Managing reverse logistics presents new challenges in the post COVID-19 world. Instead of simply managing returns and isolating defects, supply chain executives must now consider how returned products could lead to higher safety risks. And the need for efficient returns continues to grow in tandem. The supply chain coronavirus (COVID-19) impact also undermines efficiency in handling the traditional inbound flow of merchandise—resulting in added delays or complications in managing docks. Rather than throwing in the towel, supply chain leaders should consider the use of reverse logistics automation to streamline the process. In fact, consider these five ways organizations can deploy reverse logistics automation with ease.

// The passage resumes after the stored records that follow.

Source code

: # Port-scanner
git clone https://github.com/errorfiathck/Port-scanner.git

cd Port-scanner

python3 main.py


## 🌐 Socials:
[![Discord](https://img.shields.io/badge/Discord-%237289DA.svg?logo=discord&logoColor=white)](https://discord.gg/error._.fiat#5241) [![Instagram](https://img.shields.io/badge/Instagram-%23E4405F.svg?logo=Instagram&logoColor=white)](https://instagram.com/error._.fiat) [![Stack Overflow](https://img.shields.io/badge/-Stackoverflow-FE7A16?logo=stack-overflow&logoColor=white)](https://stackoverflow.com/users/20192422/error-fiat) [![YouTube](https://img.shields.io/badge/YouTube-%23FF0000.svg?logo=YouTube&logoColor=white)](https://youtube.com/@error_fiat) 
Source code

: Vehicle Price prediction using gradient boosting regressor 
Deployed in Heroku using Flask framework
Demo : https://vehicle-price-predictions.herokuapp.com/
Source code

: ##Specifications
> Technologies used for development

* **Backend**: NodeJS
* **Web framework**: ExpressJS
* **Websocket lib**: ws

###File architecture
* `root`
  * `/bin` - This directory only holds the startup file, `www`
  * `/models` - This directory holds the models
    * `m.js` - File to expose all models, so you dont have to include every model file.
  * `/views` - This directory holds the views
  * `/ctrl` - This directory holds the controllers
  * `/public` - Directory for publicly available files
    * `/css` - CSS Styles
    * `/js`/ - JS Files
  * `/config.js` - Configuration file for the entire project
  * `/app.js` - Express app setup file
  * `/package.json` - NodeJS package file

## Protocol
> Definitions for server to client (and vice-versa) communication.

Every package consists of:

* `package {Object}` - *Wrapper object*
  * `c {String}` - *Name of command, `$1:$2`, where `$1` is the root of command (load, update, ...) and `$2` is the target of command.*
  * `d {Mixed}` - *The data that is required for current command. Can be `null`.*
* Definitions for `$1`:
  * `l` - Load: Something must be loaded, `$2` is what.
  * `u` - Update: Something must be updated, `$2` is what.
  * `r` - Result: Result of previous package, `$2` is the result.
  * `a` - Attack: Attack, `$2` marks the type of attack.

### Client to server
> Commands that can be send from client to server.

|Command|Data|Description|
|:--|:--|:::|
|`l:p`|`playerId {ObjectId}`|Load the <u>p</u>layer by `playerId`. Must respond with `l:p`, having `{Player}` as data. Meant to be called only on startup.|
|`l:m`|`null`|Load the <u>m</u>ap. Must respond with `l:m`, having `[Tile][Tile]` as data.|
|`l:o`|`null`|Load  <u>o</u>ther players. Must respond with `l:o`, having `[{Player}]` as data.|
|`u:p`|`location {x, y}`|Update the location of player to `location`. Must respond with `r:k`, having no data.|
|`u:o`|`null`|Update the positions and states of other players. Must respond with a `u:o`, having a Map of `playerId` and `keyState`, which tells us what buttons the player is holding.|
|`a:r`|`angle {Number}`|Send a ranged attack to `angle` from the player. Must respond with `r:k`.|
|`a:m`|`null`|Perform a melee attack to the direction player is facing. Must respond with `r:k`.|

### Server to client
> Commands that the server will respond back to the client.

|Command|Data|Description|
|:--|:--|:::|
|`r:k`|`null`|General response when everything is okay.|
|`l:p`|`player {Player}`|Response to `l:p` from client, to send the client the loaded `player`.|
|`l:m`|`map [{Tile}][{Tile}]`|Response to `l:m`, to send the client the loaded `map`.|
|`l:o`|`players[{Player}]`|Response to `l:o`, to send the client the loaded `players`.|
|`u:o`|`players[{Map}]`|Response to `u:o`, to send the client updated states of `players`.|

As with any effective deployment of automation, reverse supply chain automation must begin with understanding the need for its use and potential opportunities within existing processes. Any redundant, highly laborious task is ripe for automation. Automation in reverse logistics significantly capable of reducing the amount of work associated with returns management authorization (RMA) and tracking capabilities. Among these, including the use of reverse logistics automation traceability within a transportation management system (TMS), supply chains must begin to collect and analyze data on existing systems. Only by understanding the full scale of current needs and demands will organizations be able to develop and implement automated processes that add value.
The next step to maximizing the return on investment (ROI) of reverse logistics automation lies within integration. Automation mandates the use of machine-to-machine connectivity across the Tech Stack. In other words, the reverse logistics software should connect to all existing supply chain management systems, including the WMS, YMS, WES, WCS, ERP, and more.
The application of automation is highly suited for use in automated sort and put away systems. Unlike automated sort and retrieval systems, these resources focus more on the restocking aspect of reverse logistics. Of course, automated systems of this fashion may further include the use of smart conveyors, put-to-light systems, and voice-controlled systems that connect users and help reduce the amount of work required across repair, recycling, and restocking of whole products, components, or raw materials.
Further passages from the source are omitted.